Facial Expressions during the Dvorak Concerto in Canada
Chilling out and preparing for a short night on the plane from Toronto to Munich I take the opportunity of the wireless service here in the Air Canada Lounge to write about my thoughts of my past week. I played the Dvorak with the orchestra of Kitchener/Waterloo (near Toronto) conducted by their very talented young chief conductor Edwin Outwater. I met him before in San Francisco and heard such wonderful things about him from the musicians of the SF Symphony that I decided to come to Canada for only these performances to open his 2nd season – and I didn’t regret that decision: each performance got more flexible and more profound, a real treat for a maybe over-played concerto.
No, I don’t get tired of it, the music is just too strong, and if conductor and orchestra are joining in trying to create something fresh and new then it is hard not to enjoy every second on stage. In intermission after the first concert a bunch of young cello students showed up to ask me all kinds of questions, and one of them really stuck with me. She said that she liked my facial expressions and asked if I was really feeling all that or if I was putting it on. Strong question, yes, but I appreciated it because it made me think.
My answer was a bit wishy-washy since she had surprised me with the question, but what I should have said was that I do feel very strong about that piece (who doesn’t) but that I can’t see my own expressions nor can I actually hear if that what I want to express arrives in the audience. So while my facial expressions are definitely not “put on”, I can only hope that they correspond to what I feel inside myself.

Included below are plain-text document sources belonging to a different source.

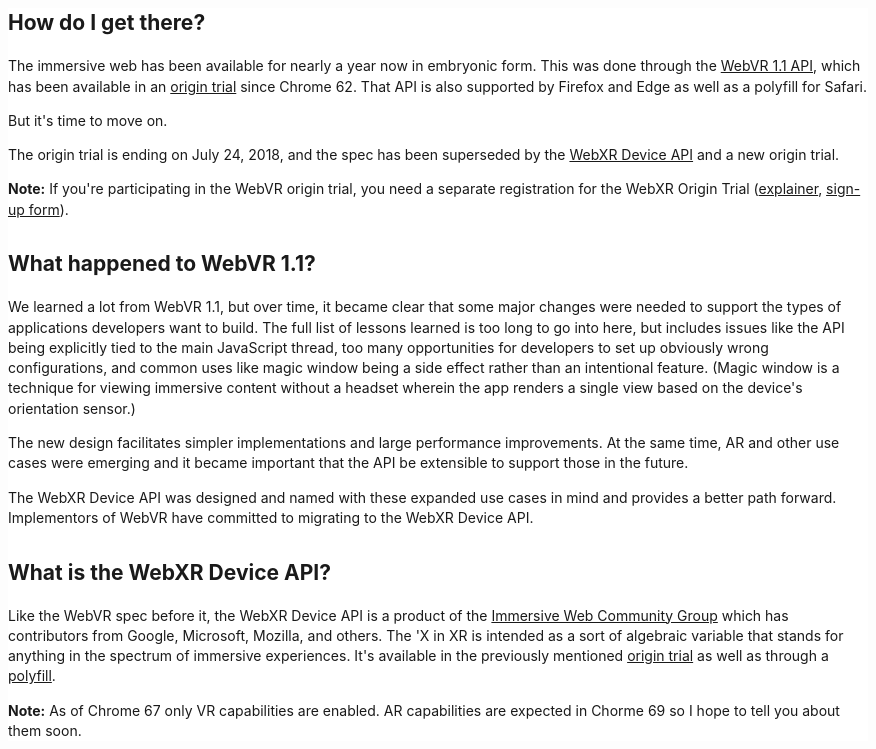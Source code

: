 ## How do I get there?

The immersive web has been available for nearly a year now in embryonic form.
This was done through the [WebVR 1.1
API](https://www.chromestatus.com/features/4532810371039232), which has been
available in an [origin trial](https://github.com/GoogleChrome/OriginTrials)
since Chrome 62. That API is also supported by Firefox and Edge as well as a
polyfill for Safari.

But it's time to move on.

The origin trial is ending on July 24, 2018, and the spec has been superseded
by the [WebXR Device API](https://www.chromestatus.com/features/5680169905815552)
and a new origin trial.

**Note:** If you're participating in the WebVR origin trial, you need a
separate registration for the WebXR Origin Trial
([explainer](https://github.com/GoogleChrome/OriginTrials/blob/gh-pages/developer-guide.md),
[sign-up form](http://bit.ly/OriginTrialSignup)).

## What happened to WebVR 1.1?

We learned a lot from WebVR 1.1, but over time, it became clear that some major
changes were needed to support the types of applications developers want to
build. The full list of lessons learned is too long to go into here, but
includes issues like the API being explicitly tied to the main JavaScript
thread, too many opportunities  for developers to set up obviously wrong
configurations, and common uses like magic window being a side effect rather
than an intentional feature. (Magic window is a technique for viewing immersive
content without a headset wherein the app renders a single view based on the
device's orientation sensor.)

The new design facilitates simpler implementations and large performance
improvements. At the same time, AR and other use cases were emerging and it
became important that the API be extensible to support those in the future.

The WebXR Device API was designed and named with these expanded use cases in
mind and provides a better path forward. Implementors of WebVR have committed
to migrating to the WebXR Device API.

## What is the WebXR Device API?

Like the WebVR spec before it, the WebXR Device API is a product of the
[Immersive Web Community Group](https://github.com/immersive-web) which has
contributors from Google, Microsoft, Mozilla, and others. The 'X in XR is
intended as a sort of algebraic variable that stands for anything in the
spectrum of immersive experiences. It's available in the previously mentioned
[origin trial](https://github.com/GoogleChrome/OriginTrials) as well as through
a [polyfill](https://github.com/immersive-web/webxr-polyfill).

**Note:** As of Chrome 67 only VR capabilities are enabled. AR capabilities are
expected in Chorme 69 so I hope to tell you about them soon.

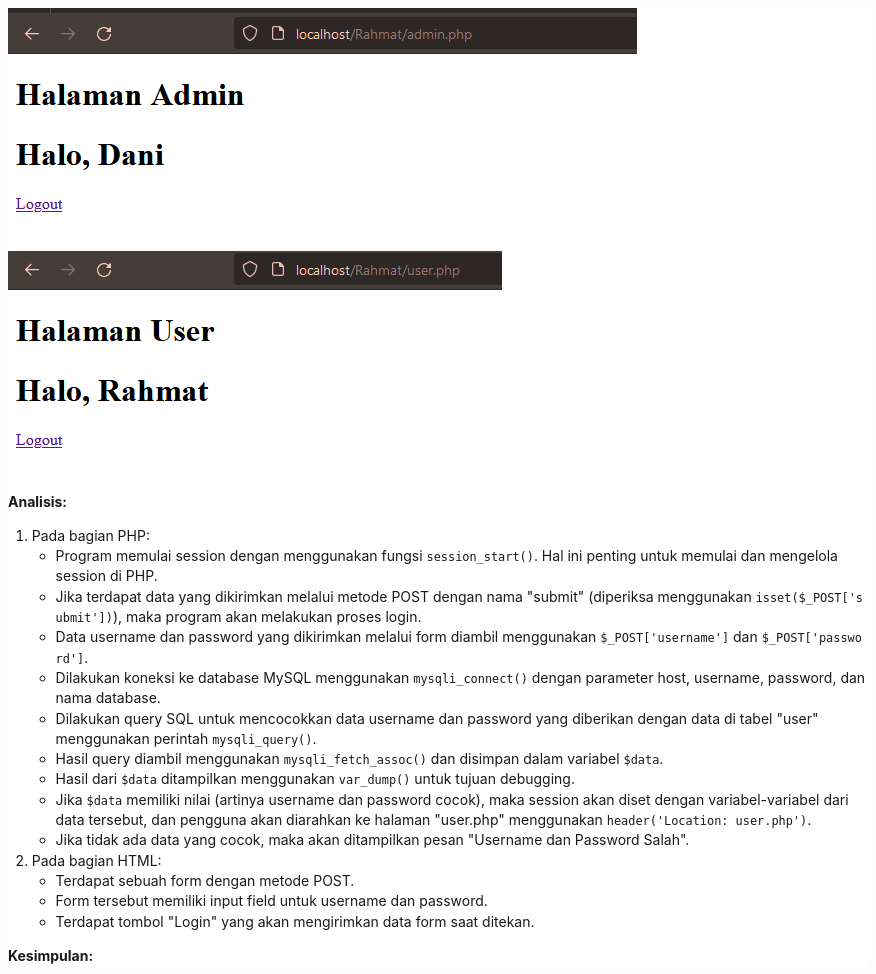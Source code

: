 
![image](../asetphp/user.png) 

![image](../asetphp/admin.png)

**Analisis:**

1. Pada bagian PHP:
    - Program memulai session dengan menggunakan fungsi `session_start()`. Hal ini penting untuk memulai dan mengelola session di PHP.
    - Jika terdapat data yang dikirimkan melalui metode POST dengan nama "submit" (diperiksa menggunakan `isset($_POST['submit'])`), maka program akan melakukan proses login.
    - Data username dan password yang dikirimkan melalui form diambil menggunakan `$_POST['username']` dan `$_POST['password']`.
    - Dilakukan koneksi ke database MySQL menggunakan `mysqli_connect()` dengan parameter host, username, password, dan nama database.
    - Dilakukan query SQL untuk mencocokkan data username dan password yang diberikan dengan data di tabel "user" menggunakan perintah `mysqli_query()`.
    - Hasil query diambil menggunakan `mysqli_fetch_assoc()` dan disimpan dalam variabel `$data`.
    - Hasil dari `$data` ditampilkan menggunakan `var_dump()` untuk tujuan debugging.
    - Jika `$data` memiliki nilai (artinya username dan password cocok), maka session akan diset dengan variabel-variabel dari data tersebut, dan pengguna akan diarahkan ke halaman "user.php" menggunakan `header('Location: user.php')`.
    - Jika tidak ada data yang cocok, maka akan ditampilkan pesan "Username dan Password Salah".
2. Pada bagian HTML:
    - Terdapat sebuah form dengan metode POST.
    - Form tersebut memiliki input field untuk username dan password.
    - Terdapat tombol "Login" yang akan mengirimkan data form saat ditekan.

**Kesimpulan:**
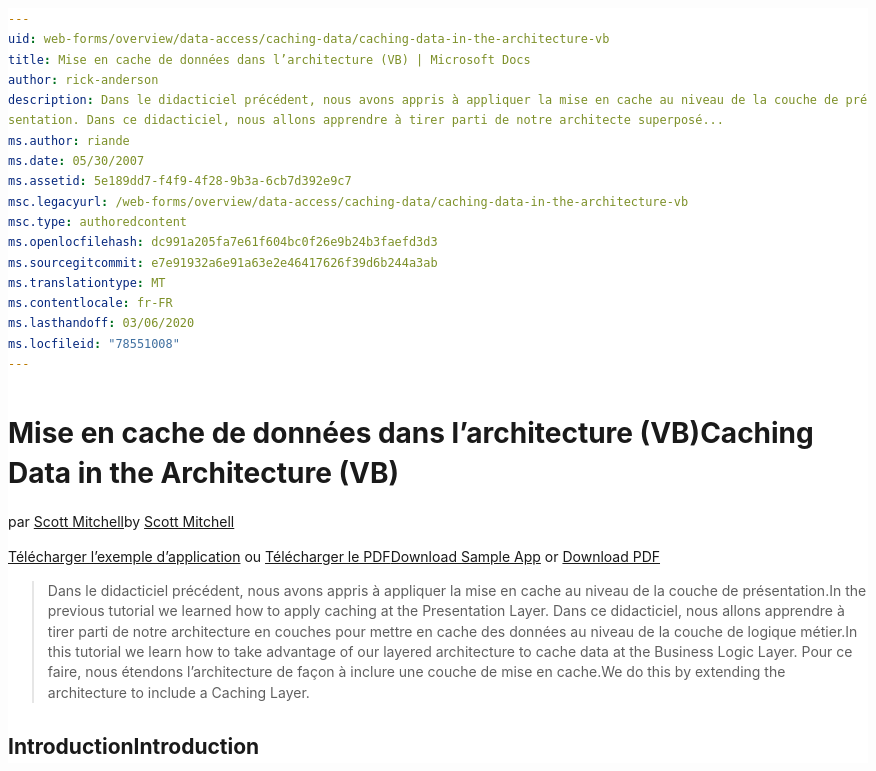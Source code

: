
 ```yaml
---
uid: web-forms/overview/data-access/caching-data/caching-data-in-the-architecture-vb
title: Mise en cache de données dans l’architecture (VB) | Microsoft Docs
author: rick-anderson
description: Dans le didacticiel précédent, nous avons appris à appliquer la mise en cache au niveau de la couche de présentation. Dans ce didacticiel, nous allons apprendre à tirer parti de notre architecte superposé...
ms.author: riande
ms.date: 05/30/2007
ms.assetid: 5e189dd7-f4f9-4f28-9b3a-6cb7d392e9c7
msc.legacyurl: /web-forms/overview/data-access/caching-data/caching-data-in-the-architecture-vb
msc.type: authoredcontent
ms.openlocfilehash: dc991a205fa7e61f604bc0f26e9b24b3faefd3d3
ms.sourcegitcommit: e7e91932a6e91a63e2e46417626f39d6b244a3ab
ms.translationtype: MT
ms.contentlocale: fr-FR
ms.lasthandoff: 03/06/2020
ms.locfileid: "78551008"
---
```

# <a name="caching-data-in-the-architecture-vb"></a><span data-ttu-id="a7984-104">Mise en cache de données dans l’architecture (VB)</span><span class="sxs-lookup"><span data-stu-id="a7984-104">Caching Data in the Architecture (VB)</span></span>

<span data-ttu-id="a7984-105">par [Scott Mitchell](https://twitter.com/ScottOnWriting)</span><span class="sxs-lookup"><span data-stu-id="a7984-105">by [Scott Mitchell](https://twitter.com/ScottOnWriting)</span></span>

<span data-ttu-id="a7984-106">[Télécharger l’exemple d’application](https://download.microsoft.com/download/4/a/7/4a7a3b18-d80e-4014-8e53-a6a2427f0d93/ASPNET_Data_Tutorial_59_VB.exe) ou [Télécharger le PDF](caching-data-in-the-architecture-vb/_static/datatutorial59vb1.pdf)</span><span class="sxs-lookup"><span data-stu-id="a7984-106">[Download Sample App](https://download.microsoft.com/download/4/a/7/4a7a3b18-d80e-4014-8e53-a6a2427f0d93/ASPNET_Data_Tutorial_59_VB.exe) or [Download PDF](caching-data-in-the-architecture-vb/_static/datatutorial59vb1.pdf)</span></span>

> <span data-ttu-id="a7984-107">Dans le didacticiel précédent, nous avons appris à appliquer la mise en cache au niveau de la couche de présentation.</span><span class="sxs-lookup"><span data-stu-id="a7984-107">In the previous tutorial we learned how to apply caching at the Presentation Layer.</span></span> <span data-ttu-id="a7984-108">Dans ce didacticiel, nous allons apprendre à tirer parti de notre architecture en couches pour mettre en cache des données au niveau de la couche de logique métier.</span><span class="sxs-lookup"><span data-stu-id="a7984-108">In this tutorial we learn how to take advantage of our layered architecture to cache data at the Business Logic Layer.</span></span> <span data-ttu-id="a7984-109">Pour ce faire, nous étendons l’architecture de façon à inclure une couche de mise en cache.</span><span class="sxs-lookup"><span data-stu-id="a7984-109">We do this by extending the architecture to include a Caching Layer.</span></span>

## <a name="introduction"></a><span data-ttu-id="a7984-110">Introduction</span><span class="sxs-lookup"><span data-stu-id="a7984-110">Introduction</span></span>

The for me interesting thing is that about 10 months ago I did decide to open myself more towards the audience. Before I was playing with the eyes closed 95% of the time, the head a bit declined, in a way ignoring my audience.
Inspired by watching some singers who do have to face their audience and by that engaging them much more into their music making I started forcing myself to look at this anonymous crowd in front of me at least once in a while, and it didn’t come easy. But in doing so I felt a much stronger connection to the audience and after a couple of months I realized that I started relaxing my facial muscles and that indeed I dared to let my face become in a way a mirror of what I was feeling while playing, which is more or less the same what happens when I just listen to music. I haven’t watched myself in a long time, maybe I would be deeply embarrassed, but while being on stage I really don’t think at all about how I look. You could say that I liberated myself of the inhibitions I used to have while being among people I don’t know. It does help that my eye-sight is not very good and I can’t really differenciate faces – this way I think even less what people might think about me.
So I was a bit shocked being confronted by this young woman about the fact that people not only listen but do watch me while playing - oops, I guess I have to forget about this as quickly as possible otherwise I get all self-conscious and don’t manage to stay natural on stage which for me is almost as important as playing the right notes.